There is a vote going on to the south of us this week that is of great importance to those who value democracy and free speech. We refer, of course, to the referendum on the future of the Gleaner, the students’ newspaper at Langara College.
To wit: the students’ union of Langara is holding a referendum on whether to continue funding the Gleaner, which is owned-and-operated by a non-profit society consisting of Langara students or to transfer the budget to a students’ union owned-and-operated pawn.

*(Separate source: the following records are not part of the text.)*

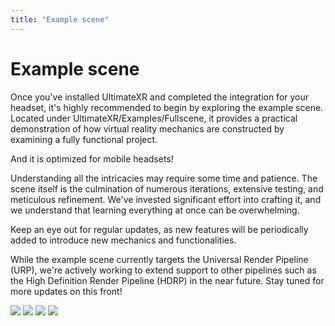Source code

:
 ```yaml
---
title: "Example scene"
---
```


# Example scene

Once you've installed UltimateXR and completed the integration for your headset, it's highly recommended to begin by exploring the example scene. Located under UltimateXR/Examples/Fullscene, it provides a practical demonstration of how virtual reality mechanics are constructed by examining a fully functional project.

And it is optimized for mobile headsets!

Understanding all the intricacies may require some time and patience. The scene itself is the culmination of numerous iterations, extensive testing, and meticulous refinement. We've invested significant effort into crafting it, and we understand that learning everything at once can be overwhelming.

Keep an eye out for regular updates, as new features will be periodically added to introduce new mechanics and functionalities.

While the example scene currently targets the Universal Render Pipeline (URP), we're actively working to extend support to other pipelines such as the High Definition Render Pipeline (HDRP) in the near future. Stay tuned for more updates on this front!

![](/media/docs/getting-started/example-scene/01Avatar.png)
![](/media/docs/getting-started/example-scene/02Lab.png)
![](/media/docs/getting-started/example-scene/03ShootingRange.png)
![](/media/docs/getting-started/example-scene/04Console.png)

The money at stake is trivial — around $70,000 per year — but the principle is everything. Like the Peak at Simon Fraser, the Ubyssey at UBC, the Other Press at Douglas College, the Martlet at University of Victoria and the Courier at Capilano College, the Gleaner is a legally separate organisation from the student government. Langara students vote for and comprise its board of directors, and editorial decisions are made by democratic process. Students union flacks and their legislature-aspiring brethren can’t dictate content, demand editorial changes or censor a word. But, at Langara, this week they are trying to get the power to do just that.
If you don’t go to Langara, there is not much to do. But if you are a student there, Only implores you to vote to keep the Gleaner as a free, democratic voice. The wanna-be Conservatives on student government need the support of 75% of voting students to kill the paper. Your ‘no’ can make a difference on that magic 26% to keep the student press free.
Vote to keep the Gleaner Feb 4, 5, 6 7. Polling is in the main building outside the cafeteria.
(Full disclosure: twenty years ago, I was one of the founders of the Gleaner Publications Society. We designed the Gleaner Publications Society to be a free as possible from student union and college control but be accountable directly to the students at large. Students voted in a $1.75 + 25¢ per credit newspaper fee on top of tuition [About $5.50]. In return, student government officials and staff could not work on the paper and Langara students would elect the board of directors in a annual election, advertised in the paper. The flaw was the college did not want to handle payments to two student organisations, so we arranged that the college would pay the students union who would pay the Gleaner. While this is not the first time the Langara Students’ Union has tried to close the Gleaner, this is the first time they have tried to do it by hi-jacking its funding. Don’t give them the satisfaction.)